6月26日是「國際反酷刑日」,今年,我們也迎來了《聯合國禁止酷刑公約》通過的第四十周年。台灣自詡為人權立國的法治國家,我們理所當然地以為,刑求、虐囚早已走入歷史。然而,近期警察濫權、暴力執法等亂象頻生,不禁使我們反思,「酷刑」,是否只是藏得更深?
今年2月,屏東縣警局發生員警在執法過程中毆打嫌疑人,疑似導致嫌疑人死亡;沒過幾日,又發生武陵派出所的員警,在無具體事證的前提下,集體刑求一名路過派出所的17歲少年。巧合的是,這兩起案件,員警執法過程中,都「剛好」沒有開啟密錄器。
再回顧到近年廣為人知的員警執法過當事件:一位彰化少年只因長相被誤認為逃逸移工,被便衣警察突然抓捕導致受傷縫了17針(2023年7月);三重警察將民眾誤認通緝犯,毆打、噴灑辣椒水導致民眾多處受傷(2022年9月);中壢的警察非法盤查一名音樂老師,並對她大外割、上銬(2021年4月);高雄監獄管理員率雜役虐囚,將受刑人暴打致死(2019年10月)。事實上,警大2020年的研究報告便指出,2015年至2020年的五年間,便有56則關於警察不當執法的新聞,可能符合酷刑及其他不當對待案例。
這反映了兩大問題:
其一,是我國警察體系存有需通盤性檢討的問題,像是警察體系多年來「不合理的績效要求」,常使第一線員警疲於奔命,甚至鋌而走險,以違法方式執法。前述的不當盤查、警察誤認並毆打、當街壓制民眾等案件,都顯現警察績效制度及相關原則法制化問題,非常需要檢討改善。
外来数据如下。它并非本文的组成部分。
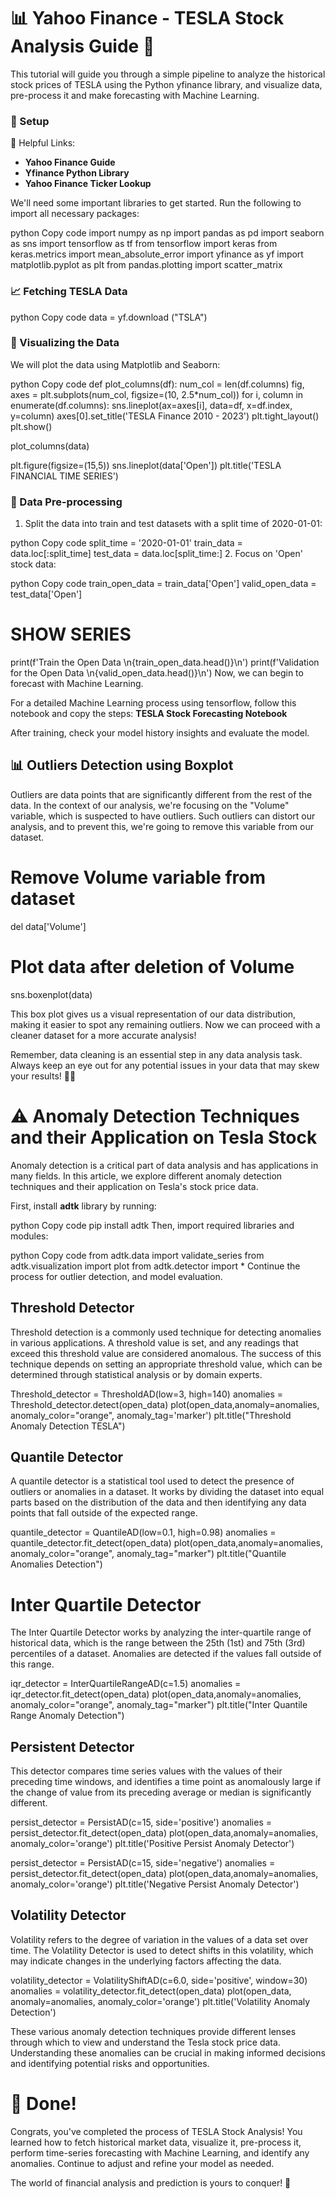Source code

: # 📊 Yahoo Finance - TESLA Stock Analysis Guide 🚀
This tutorial will guide you through a simple pipeline to analyze the historical stock prices of TESLA using the Python yfinance library, and visualize data, pre-process it and make forecasting with Machine Learning.

### 📌 Setup
🔗 Helpful Links:

- **Yahoo Finance Guide**
- **Yfinance Python Library**
- **Yahoo Finance Ticker Lookup**

We'll need some important libraries to get started. Run the following to import all necessary packages:

python
Copy code
import numpy as np
import pandas as pd
import seaborn as sns
import tensorflow as tf
from tensorflow import keras
from keras.metrics import mean_absolute_error
import yfinance as yf
import matplotlib.pyplot as plt
from pandas.plotting import scatter_matrix

### 📈 Fetching TESLA Data

python
Copy code
data = yf.download ("TSLA")

### 🎨 Visualizing the Data
We will plot the data using Matplotlib and Seaborn:

python
Copy code
def plot_columns(df):
  num_col = len(df.columns)
  fig, axes = plt.subplots(num_col, figsize=(10, 2.5*num_col))
  for i, column in enumerate(df.columns):
    sns.lineplot(ax=axes[i], data=df, x=df.index, y=column)
    axes[0].set_title('TESLA Finance 2010 - 2023')
  plt.tight_layout()
  plt.show()

plot_columns(data)

plt.figure(figsize=(15,5))
sns.lineplot(data['Open'])
plt.title('TESLA FINANCIAL TIME SERIES')

### 💾 Data Pre-processing
1. Split the data into train and test datasets with a split time of 2020-01-01:

python
Copy code
split_time = '2020-01-01'
train_data = data.loc[:split_time]
test_data = data.loc[split_time:]
2. Focus on 'Open' stock data:

python
Copy code
train_open_data = train_data['Open']
valid_open_data = test_data['Open']

# SHOW SERIES
print(f'Train the Open Data \n{train_open_data.head()}\n')
print(f'Validation for the Open Data \n{valid_open_data.head()}\n')
Now, we can begin to forecast with Machine Learning.

For a detailed Machine Learning process using tensorflow, follow this notebook and copy the steps: **TESLA Stock Forecasting Notebook**

After training, check your model history insights and evaluate the model.

## 📊 Outliers Detection using Boxplot
Outliers are data points that are significantly different from the rest of the data. In the context of our analysis, we're focusing on the "Volume" variable, which is suspected to have outliers. Such outliers can distort our analysis, and to prevent this, we're going to remove this variable from our dataset.

# Remove Volume variable from dataset
del data['Volume']

# Plot data after deletion of Volume
sns.boxenplot(data)

This box plot gives us a visual representation of our data distribution, making it easier to spot any remaining outliers. Now we can proceed with a cleaner dataset for a more accurate analysis!

Remember, data cleaning is an essential step in any data analysis task. Always keep an eye out for any potential issues in your data that may skew your results! 👀🧹

# ⚠️ Anomaly Detection Techniques and their Application on Tesla Stock
Anomaly detection is a critical part of data analysis and has applications in many fields. In this article, we explore different anomaly detection techniques and their application on Tesla's stock price data.

First, install **adtk** library by running:

python
Copy code
pip install adtk
Then, import required libraries and modules:

python
Copy code
from adtk.data import validate_series
from adtk.visualization import plot
from adtk.detector import *
Continue the process for outlier detection, and model evaluation.

## Threshold Detector
Threshold detection is a commonly used technique for detecting anomalies in various applications. A threshold value is set, and any readings that exceed this threshold value are considered anomalous. The success of this technique depends on setting an appropriate threshold value, which can be determined through statistical analysis or by domain experts.

Threshold_detector = ThresholdAD(low=3, high=140)
anomalies = Threshold_detector.detect(open_data)
plot(open_data,anomaly=anomalies, anomaly_color="orange", anomaly_tag='marker')
plt.title("Threshold Anomaly Detection TESLA")

## Quantile Detector
A quantile detector is a statistical tool used to detect the presence of outliers or anomalies in a dataset. It works by dividing the dataset into equal parts based on the distribution of the data and then identifying any data points that fall outside of the expected range.

quantile_detector = QuantileAD(low=0.1, high=0.98)
anomalies = quantile_detector.fit_detect(open_data)
plot(open_data,anomaly=anomalies, anomaly_color="orange", anomaly_tag="marker")
plt.title("Quantile Anomalies Detection")

# Inter Quartile Detector
The Inter Quartile Detector works by analyzing the inter-quartile range of historical data, which is the range between the 25th (1st) and 75th (3rd) percentiles of a dataset. Anomalies are detected if the values fall outside of this range.

iqr_detector = InterQuartileRangeAD(c=1.5)
anomalies = iqr_detector.fit_detect(open_data)
plot(open_data,anomaly=anomalies, anomaly_color="orange", anomaly_tag="marker")
plt.title("Inter Quantile Range Anomaly Detection")

## Persistent Detector
This detector compares time series values with the values of their preceding time windows, and identifies a time point as anomalously large if the change of value from its preceding average or median is significantly different.

persist_detector = PersistAD(c=15, side='positive')
anomalies = persist_detector.fit_detect(open_data)
plot(open_data,anomaly=anomalies, anomaly_color='orange')
plt.title('Positive Persist Anomaly Detector')

persist_detector = PersistAD(c=15, side='negative')
anomalies = persist_detector.fit_detect(open_data)
plot(open_data,anomaly=anomalies, anomaly_color='orange')
plt.title('Negative Persist Anomaly Detector')

## Volatility Detector
Volatility refers to the degree of variation in the values of a data set over time. The Volatility Detector is used to detect shifts in this volatility, which may indicate changes in the underlying factors affecting the data.

volatility_detector = VolatilityShiftAD(c=6.0, side='positive', window=30)
anomalies = volatility_detector.fit_detect(open_data)
plot(open_data, anomaly=anomalies, anomaly_color='orange')
plt.title('Volatility Anomaly Detection')

These various anomaly detection techniques provide different lenses through which to view and understand the Tesla stock price data. Understanding these anomalies can be crucial in making informed decisions and identifying potential risks and opportunities.

# 🎉 Done!
Congrats, you've completed the process of TESLA Stock Analysis! You learned how to fetch historical market data, visualize it, pre-process it, perform time-series forecasting with Machine Learning, and identify any anomalies. Continue to adjust and refine your model as needed.

The world of financial analysis and prediction is yours to conquer! 🚀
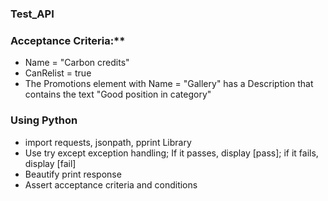 ### Test_API
### Acceptance Criteria:**
- Name = "Carbon credits"
- CanRelist = true
- The Promotions element with Name = "Gallery" has a Description that contains the text "Good position in category"

### Using Python 
- import requests, jsonpath, pprint Library
- Use try except exception handling; If it passes, display [pass]; if it fails, display [fail]
- Beautify print response
- Assert acceptance criteria and conditions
其二,從早期江國慶、蘇建和、邱和順等冤案當事人被屈打成招、甚至枉死,到近期前述的多起警察執法過當、侵害人權案件,都在在顯示出國家應該正視「防範酷刑機制」的重要性與迫切性。
「酷刑」存在於人類社會幾千年之久,人們想出許多新奇巧妙卻無比殘忍的方法,施加痛苦於他人,並享受對他人施虐的過程。甚至在中世紀以及早期現代社會,「酷刑」是法律上的合法行為,並在道德上獲得容許。然而,「酷刑」是人類社會中殘忍、羞辱性極高、踐踏人性尊嚴的極端行為,往往造成酷刑受害者身心靈上難以回覆、治癒的創傷。
《聯合國禁止酷刑公約》於1984年12月10日於聯合國大會通過,並於1987年6月26日正式生效,6月26日這天並被訂為「支持酷刑受害者國際日」。儘管現今社會,我們似乎對「酷刑」深惡痛絕,但世界各地,包括現今的台灣社會,仍有許多我們看不見的地方,正不斷在絕望的尖叫與哀號聲中上演著一次次慘無人道的「酷刑」。
行政院曾在2018年完成《禁止酷刑公約施行法》草案,把該公約及其議定書國內法化,落實相關規定跟國家義務;並送立法院審議,期許與國際人權標準接軌。遺憾的是,後續未能在立法院三讀通過,不了了之。
六年後的今天,上述的多起不當執法、國家暴力案件讓我們了解到,「酷刑」在台灣尚未遠離,為了避免未來更多受害人求助無聲、求償無門,《禁止酷刑公約施行法》仍有它的必要性及急迫性。台灣若能儘速通過《禁止酷刑公約施行法》,並在國家層級設置獨立防制酷刑機制,來確保各機關確實落實公約規定,或許才能完整國家人權保障所缺失的那一塊拼圖。